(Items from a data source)
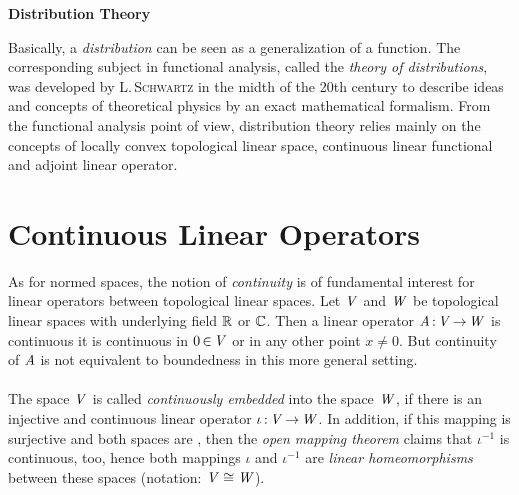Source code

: \documentclass[11pt,twoside]{article}
\begin{document}
\thispagestyle{empty}

\def\Title{Distribution Theory}


\centerline{\large{\textbf{\Title}}}
\vspace{4pt}
\centerline{\small{\textsc{\Author}}}
\vspace{10pt}



\fancyhead[C] {\small{\textsc{\Title}}}
\fancyhead[OL]{\small{\thepage}}
\fancyhead[ER]{\small{\thepage}}

Basically,
a \textit{distribution} can be seen as a generalization of a function.
The corresponding subject in functional analysis,
called the \textit{theory of distributions},
was developed by \textsc{L.\,Schwartz} in the midth of the 20th century
to describe ideas and concepts of theoretical physics
by an exact mathematical formalism.
From the functional analysis point of view,
distribution theory relies mainly on the concepts
of locally convex topological linear space,
continuous linear functional and adjoint linear operator.

\section{Continuous Linear Operators}                                          %
As for normed spaces,
the notion of \textit{continuity} is of fundamental interest
for linear operators between topological linear spaces.
Let $\vecV$ and $\vecW$ be topological linear spaces with underlying field 
$\R$ or $\C$.
Then a  linear operator $\linA \: \vecV \xto \vecW$ is continuous
\iff
it is continuous in $0 \xeof \vecV$ or in any other point $x \neq 0$.
But continuity of $\linA$ is not equivalent to boundedness
in this more general setting.

\paragraph{} %
The space $\vecV$ is called \textit{continuously embedded} into the space $\vecW$,
if there is an injective and continuous linear operator
$\iota \: \vecV \xto \vecW$.
In addition,
if this mapping is surjective and both spaces are {\FRECHET},
then the \textit{open mapping theorem} claims that $\iota^{-1}$ is continuous,
too,
hence both mappings $\iota$ and $\iota^{-1}$ are \textit{linear homeomorphisms}
between these spaces (notation: $\vecV \cong \vecW$).
\end{document}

Activity: Could you set down the records above exactly, skipping any picture?

Task solution:
Source code

: \documentclass[11pt,twoside]{article}
\begin{document}
\thispagestyle{empty}

\def\Title{Distribution Theory}


\centerline{\large{\textbf{\Title}}}
\vspace{4pt}
\centerline{\small{\textsc{\Author}}}
\vspace{10pt}



\fancyhead[C] {\small{\textsc{\Title}}}
\fancyhead[OL]{\small{\thepage}}
\fancyhead[ER]{\small{\thepage}}

Basically,
a \textit{distribution} can be seen as a generalization of a function.
The corresponding subject in functional analysis,
called the \textit{theory of distributions},
was developed by \textsc{L.\,Schwartz} in the midth of the 20th century
to describe ideas and concepts of theoretical physics
by an exact mathematical formalism.
From the functional analysis point of view,
distribution theory relies mainly on the concepts
of locally convex topological linear space,
continuous linear functional and adjoint linear operator.

\section{Continuous Linear Operators}                                          %
As for normed spaces,
the notion of \textit{continuity} is of fundamental interest
for linear operators between topological linear spaces.
Let $\vecV$ and $\vecW$ be topological linear spaces with underlying field 
$\R$ or $\C$.
Then a  linear operator $\linA \: \vecV \xto \vecW$ is continuous
\iff
it is continuous in $0 \xeof \vecV$ or in any other point $x \neq 0$.
But continuity of $\linA$ is not equivalent to boundedness
in this more general setting.

\paragraph{} %
The space $\vecV$ is called \textit{continuously embedded} into the space $\vecW$,
if there is an injective and continuous linear operator
$\iota \: \vecV \xto \vecW$.
In addition,
if this mapping is surjective and both spaces are {\FRECHET},
then the \textit{open mapping theorem} claims that $\iota^{-1}$ is continuous,
too,
hence both mappings $\iota$ and $\iota^{-1}$ are \textit{linear homeomorphisms}
between these spaces (notation: $\vecV \cong \vecW$).
\end{document}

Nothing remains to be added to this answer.